The only way to get through that is to help them uncover if they really have a sense of urgency to fill this now.  Again, I am not telling you what to do.  I am just saying these are the types of positions that I worked and I starved on.  These are the type of positions that big billers or people with $250,000 or more in billings, for the most part, do not work.  Whenever I talk to people that are really struggling in this business, they are chasing a lot of that stuff because there is a lot of potential there.  It is a mirage.

Your other question though, How do you do an email blast?  What goes in?  What stays out?

There are a couple different forms of email “blasts” that I do.  One is sending content to your marketplace.  By that I mean sending articles, things with valuable information to your niche, how to hire, how to onboard, how to attract, how to manage, how to lead.  We have a service where we do that for some of our clients on a done-for-you basis.

Basically you send us your list and our team does everything else.  I am not pushing that because if you wanted to do content marketing, I recommend to all my clients, whether they use us or not, is to find a freelancer that is a writer and pay them per article.  Give them topics, have them edit it, and then you can hire another freelancer that is an administrator using something like Constant Contact, ExactTarget, and MailChimp to send the emails.  Then you have them format the emails and send them out to your list.  It is a way, from that standpoint, for you to establish yourself in the market as a subject matter expert.  That is one form of email blast.

Another form of email blast that I train in my program, in depth, is how to do star candidate emails.  So not a menu of seventeen candidates we think are good, but an individual email to prospects.  This is something you can have an administrator do.  You can have a separate email account, like I can be and I can be and my could be the email I share with an administrative support person simply for the purpose of email blasts.  That way we can both look at it without me having to turn over my main email account.

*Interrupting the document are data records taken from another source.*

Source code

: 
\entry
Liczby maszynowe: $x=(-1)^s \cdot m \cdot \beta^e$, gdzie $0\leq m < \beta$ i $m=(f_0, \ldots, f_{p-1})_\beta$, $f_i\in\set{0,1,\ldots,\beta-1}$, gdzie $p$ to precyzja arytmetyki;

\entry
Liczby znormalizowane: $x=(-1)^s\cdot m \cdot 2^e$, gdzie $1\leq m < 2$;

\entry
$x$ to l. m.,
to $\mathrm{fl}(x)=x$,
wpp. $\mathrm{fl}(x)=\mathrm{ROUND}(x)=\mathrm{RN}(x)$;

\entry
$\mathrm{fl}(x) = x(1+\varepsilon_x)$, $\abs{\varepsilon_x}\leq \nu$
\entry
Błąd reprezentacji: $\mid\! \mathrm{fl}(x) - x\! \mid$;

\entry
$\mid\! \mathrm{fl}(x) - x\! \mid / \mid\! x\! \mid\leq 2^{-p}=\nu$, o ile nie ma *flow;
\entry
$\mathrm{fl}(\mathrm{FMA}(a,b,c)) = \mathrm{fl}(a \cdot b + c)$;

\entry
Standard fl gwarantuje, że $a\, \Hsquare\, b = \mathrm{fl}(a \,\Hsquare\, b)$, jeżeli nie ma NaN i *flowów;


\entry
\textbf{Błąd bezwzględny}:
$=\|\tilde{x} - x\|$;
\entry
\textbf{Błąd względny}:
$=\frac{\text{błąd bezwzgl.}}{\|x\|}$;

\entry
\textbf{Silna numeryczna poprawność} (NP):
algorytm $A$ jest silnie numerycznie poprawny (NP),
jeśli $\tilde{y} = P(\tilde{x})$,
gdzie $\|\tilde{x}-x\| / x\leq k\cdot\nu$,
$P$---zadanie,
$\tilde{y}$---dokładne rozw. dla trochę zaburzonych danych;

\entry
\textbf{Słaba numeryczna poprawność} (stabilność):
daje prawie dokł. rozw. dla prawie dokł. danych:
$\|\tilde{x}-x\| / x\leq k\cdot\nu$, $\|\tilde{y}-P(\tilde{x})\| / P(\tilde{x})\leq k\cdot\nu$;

Basically the email looks like this:

Hi Mr. or Ms. Hiring Manager,

In a recent engaged search, we uncovered an individual who (insert key, big accomplishment) is 187% of quota over the last 12 months with 87% new business development.  In addition this person was blah, blah, blah in these technologies, opening up these kind of accounts.  Norman, (I always put the person’s name in there another time) what is a good time for us to discuss this person in greater detail to see if he or she is a match and a fit for your team? (You do not want to use yes or no questions here).


Mike Gionta

Very simple, probably 50 words or less with a lot of white space, no big signature lines, no pretty background in the email, very business, text oriented.  Depending on the quality of your list and the quality of the email, you should get 10% to 30% response rates.  These responses most likely will not be: We are hiring and let us talk Tuesday.  They will most likely be questions like:  Where is the person based?  Can you send me a resume?  (But you do not want to send a resume).  What do they make?

All those questions, by the way, are buying signals meaning they probably have an opening.  This is a way to take 40, 50, 60 hiring managers and find out the handful of warm leads that might be hiring.

Great question in both parts on getting email blasts.  On the other one, I simply would not fill out online forms.  I would have to know more about the situation, but that is what my gut tells me.